__WHAT THE TASK REQUIRES__. Wherever the string "align" appears in the records, return the line that holds it.

__PROVIDED ENTRIES__.
--------------------------------------------------
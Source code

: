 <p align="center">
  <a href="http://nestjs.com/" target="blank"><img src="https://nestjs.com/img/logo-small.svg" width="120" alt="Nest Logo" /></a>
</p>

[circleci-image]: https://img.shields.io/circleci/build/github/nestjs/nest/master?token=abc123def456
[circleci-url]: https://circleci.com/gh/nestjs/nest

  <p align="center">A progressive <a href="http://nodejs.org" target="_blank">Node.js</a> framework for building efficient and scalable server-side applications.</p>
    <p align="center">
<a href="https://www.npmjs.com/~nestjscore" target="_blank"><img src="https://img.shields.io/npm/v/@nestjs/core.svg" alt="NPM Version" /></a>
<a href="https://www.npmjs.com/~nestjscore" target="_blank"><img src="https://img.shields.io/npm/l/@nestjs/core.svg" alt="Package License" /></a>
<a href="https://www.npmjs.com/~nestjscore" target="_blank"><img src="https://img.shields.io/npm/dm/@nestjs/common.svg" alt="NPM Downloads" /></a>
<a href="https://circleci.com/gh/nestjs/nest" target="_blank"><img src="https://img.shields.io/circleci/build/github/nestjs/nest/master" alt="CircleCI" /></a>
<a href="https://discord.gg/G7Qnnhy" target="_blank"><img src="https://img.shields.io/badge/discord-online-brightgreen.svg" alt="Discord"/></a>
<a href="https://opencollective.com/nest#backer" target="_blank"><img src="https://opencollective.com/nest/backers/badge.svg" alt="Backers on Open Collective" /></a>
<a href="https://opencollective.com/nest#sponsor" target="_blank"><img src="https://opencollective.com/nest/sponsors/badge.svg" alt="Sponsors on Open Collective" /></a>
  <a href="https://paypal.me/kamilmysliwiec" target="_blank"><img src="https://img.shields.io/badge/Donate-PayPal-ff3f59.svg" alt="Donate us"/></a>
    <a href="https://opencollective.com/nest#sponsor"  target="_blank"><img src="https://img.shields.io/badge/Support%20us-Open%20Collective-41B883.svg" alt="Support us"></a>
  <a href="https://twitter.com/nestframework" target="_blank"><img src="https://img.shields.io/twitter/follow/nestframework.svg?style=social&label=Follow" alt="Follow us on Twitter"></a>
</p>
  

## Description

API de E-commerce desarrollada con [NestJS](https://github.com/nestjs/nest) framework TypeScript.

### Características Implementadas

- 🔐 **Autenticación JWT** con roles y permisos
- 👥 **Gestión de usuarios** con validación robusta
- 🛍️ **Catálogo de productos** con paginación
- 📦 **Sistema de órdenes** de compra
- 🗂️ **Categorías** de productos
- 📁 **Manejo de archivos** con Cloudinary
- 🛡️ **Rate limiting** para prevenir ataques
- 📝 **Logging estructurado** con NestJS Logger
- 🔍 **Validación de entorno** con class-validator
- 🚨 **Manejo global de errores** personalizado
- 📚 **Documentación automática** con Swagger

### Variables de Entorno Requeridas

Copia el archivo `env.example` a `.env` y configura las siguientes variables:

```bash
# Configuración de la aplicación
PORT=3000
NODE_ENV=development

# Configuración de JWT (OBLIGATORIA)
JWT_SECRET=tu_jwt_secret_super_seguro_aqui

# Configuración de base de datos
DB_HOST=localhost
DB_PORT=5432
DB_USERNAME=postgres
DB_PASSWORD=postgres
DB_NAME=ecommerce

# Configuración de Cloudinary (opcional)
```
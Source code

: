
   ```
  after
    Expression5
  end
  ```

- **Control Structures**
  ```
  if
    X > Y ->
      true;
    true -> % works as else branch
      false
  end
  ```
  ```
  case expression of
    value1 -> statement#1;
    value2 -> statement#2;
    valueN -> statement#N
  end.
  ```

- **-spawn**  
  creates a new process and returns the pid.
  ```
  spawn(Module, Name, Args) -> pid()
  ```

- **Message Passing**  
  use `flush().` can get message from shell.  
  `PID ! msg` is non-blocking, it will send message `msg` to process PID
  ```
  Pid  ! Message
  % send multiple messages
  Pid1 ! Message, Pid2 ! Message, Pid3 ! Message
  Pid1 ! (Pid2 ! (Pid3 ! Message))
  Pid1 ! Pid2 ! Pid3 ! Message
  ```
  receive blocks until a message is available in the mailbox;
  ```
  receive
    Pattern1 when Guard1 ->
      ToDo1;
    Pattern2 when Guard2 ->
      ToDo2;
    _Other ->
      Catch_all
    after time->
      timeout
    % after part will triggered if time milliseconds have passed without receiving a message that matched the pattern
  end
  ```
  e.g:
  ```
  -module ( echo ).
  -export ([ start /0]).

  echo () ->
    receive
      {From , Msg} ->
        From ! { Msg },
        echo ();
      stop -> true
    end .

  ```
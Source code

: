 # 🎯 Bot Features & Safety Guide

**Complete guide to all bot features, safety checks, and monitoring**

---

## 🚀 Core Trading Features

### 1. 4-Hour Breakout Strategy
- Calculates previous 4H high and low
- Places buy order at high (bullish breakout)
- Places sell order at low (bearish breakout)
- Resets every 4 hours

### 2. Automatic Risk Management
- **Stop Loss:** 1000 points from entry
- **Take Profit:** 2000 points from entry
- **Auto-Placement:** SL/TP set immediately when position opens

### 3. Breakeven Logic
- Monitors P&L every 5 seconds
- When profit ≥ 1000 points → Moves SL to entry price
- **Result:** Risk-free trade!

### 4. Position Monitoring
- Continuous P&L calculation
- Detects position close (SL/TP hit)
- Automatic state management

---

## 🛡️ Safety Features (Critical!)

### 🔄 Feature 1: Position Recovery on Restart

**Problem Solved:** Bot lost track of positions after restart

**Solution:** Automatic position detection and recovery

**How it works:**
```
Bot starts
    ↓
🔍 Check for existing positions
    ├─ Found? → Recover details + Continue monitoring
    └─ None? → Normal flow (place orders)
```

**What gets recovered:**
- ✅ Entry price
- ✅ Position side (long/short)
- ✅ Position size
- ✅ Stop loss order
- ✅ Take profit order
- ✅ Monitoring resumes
--------------------------------------------------
__OUTPUT BELOW__.
: <p align="center">
  <p align="center">A progressive <a href="http://nodejs.org" target="_blank">Node.js</a> framework for building efficient and scalable server-side applications.</p>
    <p align="center">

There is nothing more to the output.